In previous blog posts, and in private conversation, I have talked a little about my fear that I am drifting but I am beginning to re-find what defines me after some weeks/months of play, a state which is ongoing. And I am beginning to get to that point where I am producing work that feels like it is leading somewhere.
This is a sample print from a series I made yesterday and today, all which make me smile.
Wednesday, 27 April 2016
Saturday, 23 April 2016
This morning my friend Karen and I met up at the station to catch a train out to Brundall, a small station not so far along the line that goes to Reedham, at which point it splits in two, the left or north track going to Yarmouth, and the right or south track to Lowestoft. We'd planned our expedition about a week or so back but been meaning to take a day trip together for much longer but life gets filled up, and before you know it weeks, months, years have passed.

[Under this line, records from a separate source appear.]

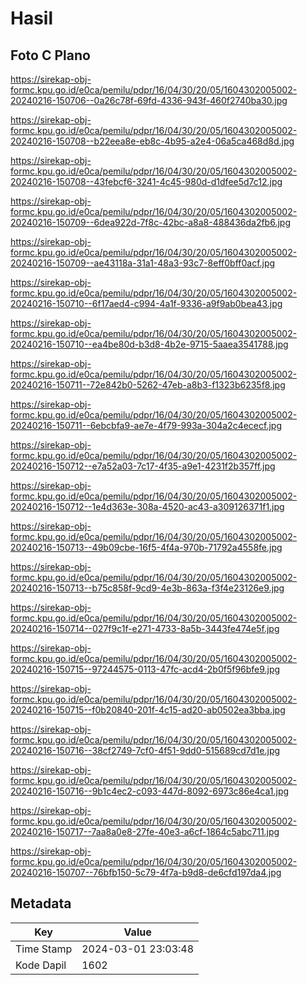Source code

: # Hasil

## Foto C Plano

https://sirekap-obj-formc.kpu.go.id/e0ca/pemilu/pdpr/16/04/30/20/05/1604302005002-20240216-150706--0a26c78f-69fd-4336-943f-460f2740ba30.jpg

https://sirekap-obj-formc.kpu.go.id/e0ca/pemilu/pdpr/16/04/30/20/05/1604302005002-20240216-150708--b22eea8e-eb8c-4b95-a2e4-06a5ca468d8d.jpg

https://sirekap-obj-formc.kpu.go.id/e0ca/pemilu/pdpr/16/04/30/20/05/1604302005002-20240216-150708--43febcf6-3241-4c45-980d-d1dfee5d7c12.jpg

https://sirekap-obj-formc.kpu.go.id/e0ca/pemilu/pdpr/16/04/30/20/05/1604302005002-20240216-150709--6dea922d-7f8c-42bc-a8a8-488436da2fb6.jpg

https://sirekap-obj-formc.kpu.go.id/e0ca/pemilu/pdpr/16/04/30/20/05/1604302005002-20240216-150709--ae43118a-31a1-48a3-93c7-8eff0bff0acf.jpg

https://sirekap-obj-formc.kpu.go.id/e0ca/pemilu/pdpr/16/04/30/20/05/1604302005002-20240216-150710--6f17aed4-c994-4a1f-9336-a9f9ab0bea43.jpg

https://sirekap-obj-formc.kpu.go.id/e0ca/pemilu/pdpr/16/04/30/20/05/1604302005002-20240216-150710--ea4be80d-b3d8-4b2e-9715-5aaea3541788.jpg

https://sirekap-obj-formc.kpu.go.id/e0ca/pemilu/pdpr/16/04/30/20/05/1604302005002-20240216-150711--72e842b0-5262-47eb-a8b3-f1323b6235f8.jpg

https://sirekap-obj-formc.kpu.go.id/e0ca/pemilu/pdpr/16/04/30/20/05/1604302005002-20240216-150711--6ebcbfa9-ae7e-4f79-993a-304a2c4ececf.jpg

https://sirekap-obj-formc.kpu.go.id/e0ca/pemilu/pdpr/16/04/30/20/05/1604302005002-20240216-150712--e7a52a03-7c17-4f35-a9e1-4231f2b357ff.jpg

https://sirekap-obj-formc.kpu.go.id/e0ca/pemilu/pdpr/16/04/30/20/05/1604302005002-20240216-150712--1e4d363e-308a-4520-ac43-a309126371f1.jpg

https://sirekap-obj-formc.kpu.go.id/e0ca/pemilu/pdpr/16/04/30/20/05/1604302005002-20240216-150713--49b09cbe-16f5-4f4a-970b-71792a4558fe.jpg

https://sirekap-obj-formc.kpu.go.id/e0ca/pemilu/pdpr/16/04/30/20/05/1604302005002-20240216-150713--b75c858f-9cd9-4e3b-863a-f3f4e23126e9.jpg

https://sirekap-obj-formc.kpu.go.id/e0ca/pemilu/pdpr/16/04/30/20/05/1604302005002-20240216-150714--027f9c1f-e271-4733-8a5b-3443fe474e5f.jpg

https://sirekap-obj-formc.kpu.go.id/e0ca/pemilu/pdpr/16/04/30/20/05/1604302005002-20240216-150715--97244575-0113-47fc-acd4-2b0f5f96bfe9.jpg

https://sirekap-obj-formc.kpu.go.id/e0ca/pemilu/pdpr/16/04/30/20/05/1604302005002-20240216-150715--f0b20840-201f-4c15-ad20-ab0502ea3bba.jpg

https://sirekap-obj-formc.kpu.go.id/e0ca/pemilu/pdpr/16/04/30/20/05/1604302005002-20240216-150716--38cf2749-7cf0-4f51-9dd0-515689cd7d1e.jpg

https://sirekap-obj-formc.kpu.go.id/e0ca/pemilu/pdpr/16/04/30/20/05/1604302005002-20240216-150716--9b1c4ec2-c093-447d-8092-6973c86e4ca1.jpg

https://sirekap-obj-formc.kpu.go.id/e0ca/pemilu/pdpr/16/04/30/20/05/1604302005002-20240216-150717--7aa8a0e8-27fe-40e3-a6cf-1864c5abc711.jpg

https://sirekap-obj-formc.kpu.go.id/e0ca/pemilu/pdpr/16/04/30/20/05/1604302005002-20240216-150707--76bfb150-5c79-4f7a-b9d8-de6cfd197da4.jpg


## Metadata

| Key        | Value               |
| ---------- | ------------------- |
| Time Stamp | 2024-03-01 23:03:48 |
| Kode Dapil | 1602                |



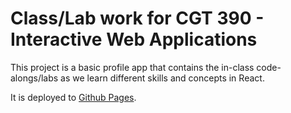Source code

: # Class/Lab work for CGT 390 - Interactive Web Applications

This project is a basic profile app that contains the in-class code-alongs/labs as we learn different skills and concepts in React.

It is deployed to [Github Pages](https://samuelkroot.github.io/skroot-profile-app/#/).
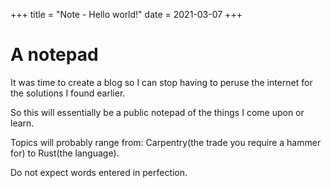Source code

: +++
title = "Note - Hello world!"
date = 2021-03-07
+++

# A notepad

It was time to create a blog so I can stop having to peruse the internet for the solutions I found earlier.

So this will essentially be a public notepad of the things I come upon or learn.

Topics will probably range from: Carpentry(the trade you require a hammer for) to Rust(the language).

Do not expect words entered in perfection.
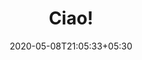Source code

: ---
date : "2020-05-08T21:05:33+05:30"
title : "Ciao!"
url : "hi"
type : "page"
layout : "instagram-hi"
sitemapExclude : true
---
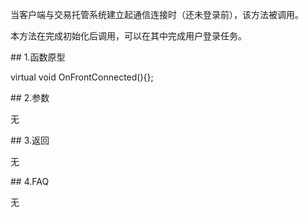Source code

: <p>当客户端与交易托管系统建立起通信连接时（还未登录前），该方法被调用。</p>
<p>本方法在完成初始化后调用，可以在其中完成用户登录任务。</p>
<span class="anchor" id="b1572a76-0898-4a38-aca0-526de77058ec"></span>
## 1.函数原型
<p>virtual void OnFrontConnected(){};</p>
<span class="anchor" id="e41a7d99-1562-49fe-95dd-fb11488b7982"></span>
## 2.参数
<p>无</p>
<span class="anchor" id="cd473054-3644-4cc6-80a6-74906aa2c9ba"></span>
## 3.返回
<p>无</p>
<span class="anchor" id="8ddb4ce8-3495-42e5-81c5-dade3b768300"></span>
## 4.FAQ
<p>无</p>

From Brundall we walked to Strumpshaw Fen, which I have visited a fair few times before but do not know so well as to say it is home territory. The birdsong was liquid bliss and there were geese honking and flying about and marsh harriers, male and female. We also heard a bittern booming, a strangely sinister call - I have never felt the same about them since I was told they eat marsh tits in their sleep, that seems pretty awful and ogre-ish. Karen could recognise some bird calls which was great, it's a skill I am still picking up and not good at at all.
The weather was a mix of cold wind and rain with hail in it, and beautiful bright spring sunshine. We were glad to be wrapped up but it was definitely hat on-hat off, zip up-zip down weather, which was quite refreshing.
We wandered all round just enjoying each other's company and the sights and sounds, Karen had her binoculars and I had my camera so every so often one or other of us would drift off into looking-looking-looking space for a little while.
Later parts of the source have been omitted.